• _Work instruction_: Across these entries, report how many lines include the string "reveal", with nothing but the number.

------ Records for this exercise ------

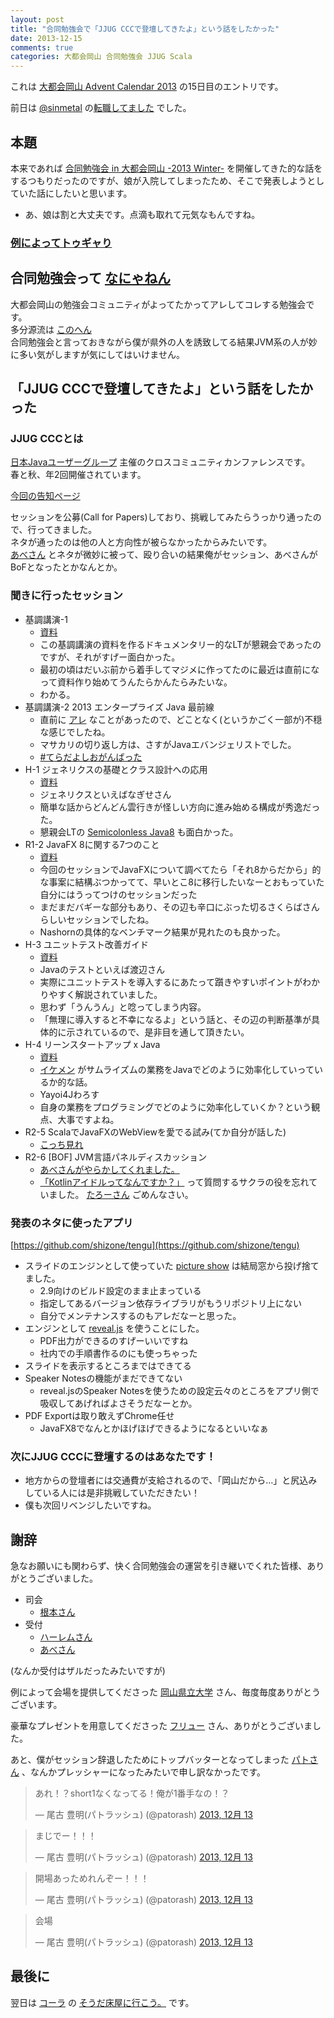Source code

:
 ```yaml
---
layout: post
title: "合同勉強会で「JJUG CCCで登壇してきたよ」という話をしたかった"
date: 2013-12-15
comments: true
categories: 大都会岡山 合同勉強会 JJUG Scala 
---
```


これは [大都会岡山 Advent Calendar 2013](http://www.adventar.org/calendars/75) の15日目のエントリです。

前日は [@sinmetal](https://twitter.com/sinmetal) の[転職してました](http://sinmetal.hatenablog.com/entry/2013/12/14/020117) でした。

## 本題
本来であれば [合同勉強会 in 大都会岡山 -2013 Winter-](http://gbdaitokai.doorkeeper.jp/events/5725) を開催してきた的な話をするつもりだったのですが、娘が入院してしまったため、そこで発表しようとしていた話にしたいと思います。

* あ、娘は割と大丈夫です。点滴も取れて元気なもんですね。

### [例によってトゥギャり](http://togetter.com/li/602756)

## 合同勉強会って [なにゃねん](http://togetter.com/li/436304)

大都会岡山の勉強会コミュニティがよってたかってアレしてコレする勉強会です。  
多分源流は [このへん](http://togetter.com/li/127551)  
合同勉強会と言っておきながら僕が県外の人を誘致してる結果JVM系の人が妙に多い気がしますが気にしてはいけません。

## 「JJUG CCCで登壇してきたよ」という話をしたかった

### JJUG CCCとは

[日本Javaユーザーグループ](http://www.java-users.jp/) 主催のクロスコミュニティカンファレンスです。  
春と秋、年2回開催されています。

[今回の告知ページ](http://www.java-users.jp/?page_id=695)

セッションを公募(Call for Papers)しており、挑戦してみたらうっかり通ったので、行ってきました。  
ネタが通ったのは他の人と方向性が被らなかったからみたいです。  
[あべさん](https://twitter.com/mao_instatlife) とネタが微妙に被って、殴り合いの結果俺がセッション、あべさんがBoFとなったとかなんとか。

### 聞きに行ったセッション

* 基調講演-1
  - [資料](http://www.slideshare.net/yusuke/jjug-ccc-2013fallkeynoteshare)
  - この基調講演の資料を作るドキュメンタリー的なLTが懇親会であったのですが、それがすげー面白かった。
  - 最初の頃はだいぶ前から着手してマジメに作ってたのに最近は直前になって資料作り始めてうんたらかんたらみたいな。
  - わかる。
* 基調講演-2 2013 エンタープライズ Java 最前線
  - 直前に [アレ](http://jvm.techmood.jp/2013/11/05/343) なことがあったので、どことなく(というかごく一部が)不穏な感じでしたね。
  - マサカリの切り返し方は、さすがJavaエバンジェリストでした。
  - [#てらだよしおがんばった](https://twitter.com/search?q=%23%E3%81%A6%E3%82%89%E3%81%A0%E3%82%88%E3%81%97%E3%81%8A%E3%81%8C%E3%82%93%E3%81%B0%E3%81%A3%E3%81%9F&f=realtime)
* H-1 ジェネリクスの基礎とクラス設計への応用
  - [資料](http://www.slideshare.net/nagise/jjug2013-public)
  - ジェネリクスといえばなぎせさん
  - 簡単な話からどんどん雲行きが怪しい方向に進み始める構成が秀逸だった。
  - 懇親会LTの [Semicolonless Java8](http://d.hatena.ne.jp/Nagise/20131111/1384170146) も面白かった。
* R1-2 JavaFX 8に関する7つのこと
  - [資料](http://www.slideshare.net/skrb/javafx-8-7)
  - 今回のセッションでJavaFXについて調べてたら「それ8からだから」的な事案に結構ぶつかってて、早いとこ8に移行したいなーとおもっていた自分にはうってつけのセッションだった
  - まだまだバギーな部分もあり、その辺も辛口にぶった切るさくらばさんらしいセッションでしたね。
  - Nashornの具体的なベンチマーク結果が見れたのも良かった。
* H-3 ユニットテスト改善ガイド
  - [資料](http://dev.classmethod.jp/testing/unittesting/working-effectively-with-unit-testing/)
  - Javaのテストといえば渡辺さん
  - 実際にユニットテストを導入するにあたって躓きやすいポイントがわかりやすく解説されていました。
  - 思わず「うんうん」と唸ってしまう内容。
  - 「無理に導入すると不幸になるよ」という話と、その辺の判断基準が具体的に示されているので、是非目を通して頂きたい。
* H-4 リーンスタートアップ x Java
  - [資料](http://www.slideshare.net/yusukey/x-java-jjug-jjugccc-ccch4)
  - [イケメン](https://twitter.com/yusuke) がサムライズムの業務をJavaでどのように効率化していっているか的な話。
  - Yayoi4Jわろす
  - 自身の業務をプログラミングでどのように効率化していくか？という観点、大事ですよね。
* R2-5 ScalaでJavaFXのWebViewを愛でる試み(てか自分が話した)
  - [こっち見れ](http://shizone.github.io/blog/2013/11/10/jjuc-ccc-2013-falldescalatojavafxfalsehua-wositekita/)
* R2-6 [BOF] JVM言語パネルディスカッション
  - [あべさんがやらかしてくれました。](http://d.hatena.ne.jp/mao_instantlife/20131111/1384183243)
  - [「Kotlinアイドルってなんですか？」](http://togetter.com/li/553334) って質問するサクラの役を忘れていました。 [たろーさん](https://twitter.com/ngsw_taro) ごめんなさい。

### 発表のネタに使ったアプリ

[https://github.com/shizone/tengu](https://github.com/shizone/tengu)

* スライドのエンジンとして使っていた [picture show](https://github.com/softprops/picture-show) は結局窓から投げ捨てました。
  - 2.9向けのビルド設定のまま止まっている
  - 指定してあるバージョン依存ライブラリがもうリポジトリ上にない
  - 自分でメンテナンスするのもアレだなーと思った。
* エンジンとして [reveal.js](http://lab.hakim.se/reveal-js/#/) を使うことにした。
  - PDF出力ができるのすげーいいですね
  - 社内での手順書作るのにも使っちゃった
* スライドを表示するところまではできてる
* Speaker Notesの機能がまだできてない
  - reveal.jsのSpeaker Notesを使うための設定云々のところをアプリ側で吸収してあげればよさそうだなーとか。
* PDF Exportは取り敢えずChrome任せ
  - JavaFX8でなんとかほげほげできるようになるといいなぁ

### 次にJJUG CCCに登壇するのはあなたです！

* 地方からの登壇者には交通費が支給されるので、「岡山だから…」と尻込みしている人には是非挑戦していただきたい！
* 僕も次回リベンジしたいですね。

## 謝辞

急なお願いにも関わらず、快く合同勉強会の運営を引き継いでくれた皆様、ありがとうございました。

* 司会
  - [根本さん](https://twitter.com/zephiransas)
* 受付
  - [ハーレムさん](https://twitter.com/mako_wis)
  - [あべさん](https://twitter.com/mao_instantlife)

(なんか受付はザルだったみたいですが)

例によって会場を提供してくださった [岡山県立大学](http://www.oka-pu.ac.jp) さん、毎度毎度ありがとうございます。

豪華なプレゼントを用意してくださった [フリュー](http://www.furyu.jp) さん、ありがとうございました。

あと、僕がセッション辞退したためにトップバッターとなってしまった [パトさん](https://twitter.com/patorash) 、なんかプレッシャーになったみたいで申し訳なかったです。

<blockquote class="twitter-tweet" lang="ja"><p>あれ！？short1なくなってる！俺が1番手なの！？</p>&mdash; 尾古 豊明(パトラッシュ) (@patorash) <a href="https://twitter.com/patorash/statuses/411292085371678720">2013, 12月 13</a></blockquote>
<script async src="//platform.twitter.com/widgets.js" charset="utf-8"></script>

<blockquote class="twitter-tweet" lang="ja"><p>まじでー！！！</p>&mdash; 尾古 豊明(パトラッシュ) (@patorash) <a href="https://twitter.com/patorash/statuses/411292111506374657">2013, 12月 13</a></blockquote>
<script async src="//platform.twitter.com/widgets.js" charset="utf-8"></script>

<blockquote class="twitter-tweet" lang="ja"><p>開場あっためれんぞー！！！</p>&mdash; 尾古 豊明(パトラッシュ) (@patorash) <a href="https://twitter.com/patorash/statuses/411292186345349121">2013, 12月 13</a></blockquote>
<script async src="//platform.twitter.com/widgets.js" charset="utf-8"></script>

<blockquote class="twitter-tweet" lang="ja"><p>会場</p>&mdash; 尾古 豊明(パトラッシュ) (@patorash) <a href="https://twitter.com/patorash/statuses/411292236605714432">2013, 12月 13</a></blockquote>
<script async src="//platform.twitter.com/widgets.js" charset="utf-8"></script>

## 最後に

翌日は [コーラ](https://twitter.com/LuckOfWise) の [そうだ床屋に行こう。](http://www.luckofwise.com/2013/12/blog-post_16.html) です。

------

• _Written answer_: 2